Email Verification Bypass by bruteforcing when setting up 2FA

## Summary: Hello team, I hope you are fine and doing well when a user set ups his 2 Factor Authentication in his account and verify his email ,i was able to bruteforce the email verification process . The confirmationCode is used for authentication of user's email and it can be brute forced.
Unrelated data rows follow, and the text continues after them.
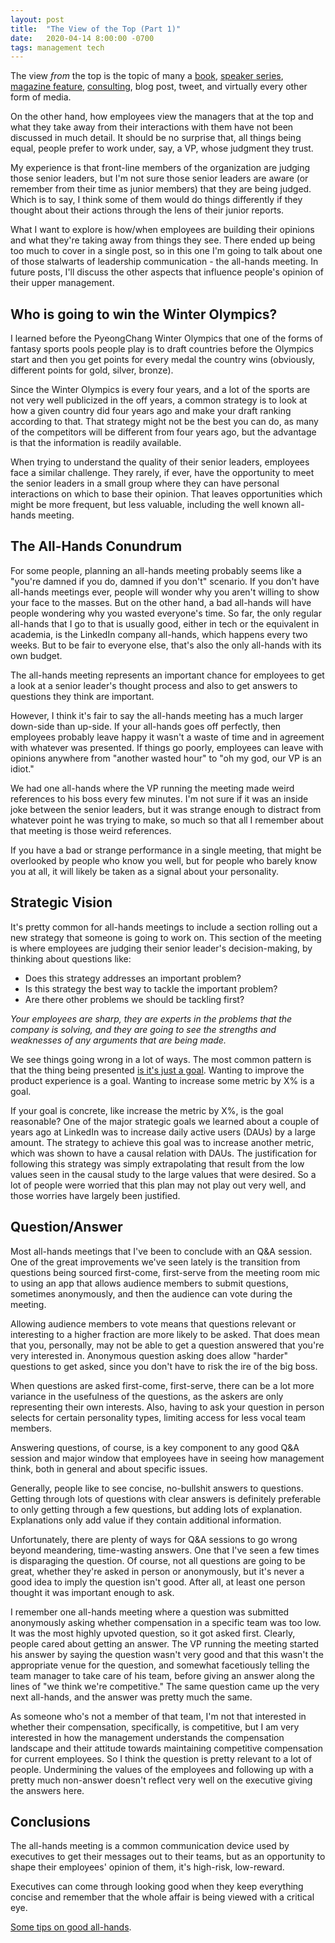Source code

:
 ```yaml
---
layout: post
title:  "The View of the Top (Part 1)"
date:   2020-04-14 8:00:00 -0700
tags: management tech
---
```

The view _from_ the top is the topic of many a [book](https://www.amazon.com/dp/B00JT8K39C/ref=dp-kindle-redirect?_encoding=UTF8&btkr=1), [speaker series](https://www.gsb.stanford.edu/experience/learning/guest-speakers/view-top), [magazine feature](https://www.forbes.com/views-from-the-top/#4a83328c4b81), [consulting](report), blog post, tweet, and virtually every other form of media.

On the other hand, how employees view the managers that at the top and what they take away from their interactions with them have not been discussed in much detail. It should be no surprise that, all things being equal, people prefer to work under, say, a VP, whose judgment they trust.

My experience is that front-line members of the organization are judging those senior leaders, but I'm not sure those senior leaders are aware (or remember from their time as junior members) that they are being judged. Which is to say, I think some of them would do things differently if they thought about their actions through the lens of their junior reports.

What I want to explore is how/when employees are building their opinions and what they're taking away from things they see. There ended up being too much to cover in a single post, so in this one I'm going to talk about one of those stalwarts of leadership communication - the all-hands meeting. In future posts, I'll discuss the other aspects that influence people's opinion of their upper management.

## Who is going to win the Winter Olympics?

I learned before the PyeongChang Winter Olympics that one of the forms of fantasy sports pools people play is to draft countries before the Olympics start and then you get points for every medal the country wins (obviously, different points for gold, silver, bronze).

Since the Winter Olympics is every four years, and a lot of the sports are not very well publicized in the off years, a common strategy is to look at how a given country did four years ago and make your draft ranking according to that. That strategy might not be the best you can do, as many of the competitors will be different from four years ago, but the advantage is that the information is readily available.

When trying to understand the quality of their senior leaders, employees face a similar challenge. They rarely, if ever, have the opportunity to meet the senior leaders in a small group where they can have personal interactions on which to base their opinion. That leaves opportunities which might be more frequent, but less valuable, including the well known all-hands meeting.

## The All-Hands Conundrum

For some people, planning an all-hands meeting probably seems like a "you're damned if you do, damned if you don't" scenario. If you don't have all-hands meetings ever, people will wonder why you aren't willing to show your face to the masses. But on the other hand, a bad all-hands will have people wondering why you wasted everyone's time. So far, the only regular all-hands that I go to that is usually good, either in tech or the equivalent in academia, is the LinkedIn company all-hands, which happens every two weeks. But to be fair to everyone else, that's also the only all-hands with its own budget.

The all-hands meeting represents an important chance for employees to get a look at a senior leader's thought process and also to get answers to questions they think are important.

However, I think it's fair to say the all-hands meeting has a much larger down-side than up-side. If your all-hands goes off perfectly, then employees probably leave happy it wasn't a waste of time and in agreement with whatever was presented. If things go poorly, employees can leave with opinions anywhere from "another wasted hour" to "oh my god, our VP is an idiot."

We had one all-hands where the VP running the meeting made weird references to his boss every few minutes. I'm not sure if it was an inside joke between the senior leaders, but it was strange enough to distract from whatever point he was trying to make, so much so that all I remember about that meeting is those weird references.

If you have a bad or strange performance in a single meeting, that might be overlooked by people who know you well, but for people who barely know you at all, it will likely be taken as a signal about your personality. 

## Strategic Vision

It's pretty common for all-hands meetings to include a section rolling out a new strategy that someone is going to work on. This section of the meeting is where employees are judging their senior leader's decision-making, by thinking about questions like:

- Does this strategy addresses an important problem?
- Is this strategy the best way to tackle the important problem?
- Are there other problems we should be tackling first?

*Your employees are sharp, they are experts in the problems that the company is solving, and they are going to see the strengths and weaknesses of any arguments that are being made.*

We see things going wrong in a lot of ways. The most common pattern is that the thing being presented [is it's just a goal](https://hbr.org/2017/11/many-strategies-fail-because-theyre-not-actually-strategies). Wanting to improve the product experience is a goal. Wanting to increase some metric by X% is a goal.

If your goal is concrete, like increase the metric by X%, is the goal reasonable? One of the major strategic goals we learned about a couple of years ago at LinkedIn was to increase daily active users (DAUs) by a large amount. The strategy to achieve this goal was to increase another metric, which was shown to have a causal relation with DAUs. The justification for following this strategy was simply extrapolating that result from the low values seen in the causal study to the large values that were desired. So a lot of people were worried that this plan may not play out very well, and those worries have largely been justified.

## Question/Answer

Most all-hands meetings that I've been to conclude with an Q&A session. One of the great improvements we've seen lately is the transition from questions being sourced first-come, first-serve from the meeting room mic to using an app that allows audience members to submit questions, sometimes anonymously, and then the audience can vote during the meeting.

Allowing audience members to vote means that questions relevant or interesting to a higher fraction are more likely to be asked. That does mean that you, personally, may not be able to get a question answered that you're very interested in. Anonymous question asking does allow "harder" questions to get asked, since you don't have to risk the ire of the big boss.

When questions are asked first-come, first-serve, there can be a lot more variance in the usefulness of the questions, as the askers are only representing their own interests. Also, having to ask your question in person selects for certain personality types, limiting access for less vocal team members.

Answering questions, of course, is a key component to any good Q&A session and major window that employees have in seeing how management think, both in general and about specific issues.

Generally, people like to see concise, no-bullshit answers to questions. Getting through lots of questions with clear answers is definitely preferable to only getting through a few questions, but adding lots of explanation. Explanations only add value if they contain additional information.

Unfortunately, there are plenty of ways for Q&A sessions to go wrong beyond meandering, time-wasting answers. One that I've seen a few times is disparaging the question. Of course, not all questions are going to be great, whether they're asked in person or anonymously, but it's never a good idea to imply the question isn't good. After all, at least one person thought it was important enough to ask.

I remember one all-hands meeting where a question was submitted anonymously asking whether compensation in a specific team was too low. It was the most highly upvoted question, so it got asked first. Clearly, people cared about getting an answer. The VP running the meeting started his answer by saying the question wasn't very good and that this wasn't the appropriate venue for the question, and somewhat facetiously telling the team manager to take care of his team, before giving an answer along the lines of "we think we're competitive." The same question came up the very next all-hands, and the answer was pretty much the same.

As someone who's not a member of that team, I'm not that interested in whether their compensation, specifically, is competitive, but I am very interested in how the management understands the compensation landscape and their attitude towards maintaining competitive compensation for current employees. So I think the question is pretty relevant to a lot of people. Undermining the values of the employees and following up with a pretty much non-answer doesn't reflect very well on the executive giving the answers here.

## Conclusions
The all-hands meeting is a common communication device used by executives to get their messages out to their teams, but as an opportunity to shape their employees' opinion of them, it's high-risk, low-reward.

Executives can come through looking good when they keep everything concise and remember that the whole affair is being viewed with a critical eye.



[Some tips on good all-hands](https://www.atlassian.com/blog/teamwork/how-to-create-better-all-hands-meetings).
The code is only 6 digits long ,so it will not take much time to crack . (https://cloudnine.com/wp-content/uploads/2020/02/CrackPassword2.png) After the victim's email confirmation code gets verified , the user can then set up his personal phone to victim's email and the victim will never be able to sign inside his account as he does not get the otp received in the attakers phone.(due to 2 fa) ## Steps To Reproduce: 1. Request a confirmationCode in your email , enter any code 2. Send this request to burpsuite intruder , and bruteforce the confirmationCode with any number of requests 3. Out of all the response , one response will have a length around 373 (only response whose length is lesser than others), thus proving that was the correct confirmation code. *Attackers Scenario*: Attacker creates a account using victim's email [email protected] , Now attacker setups the 2FA using brute force . Victim wants to join evernote , so he resets his password but he is unable to join since he does not have the 2FA codes . Thus he user is permanently unable to access evernote . It is a pre account takeover . ## Impact The victim who wants to log inside or use forget password to recover his/her account in evernote will be locked out forever. Attacker did a pre account takeover.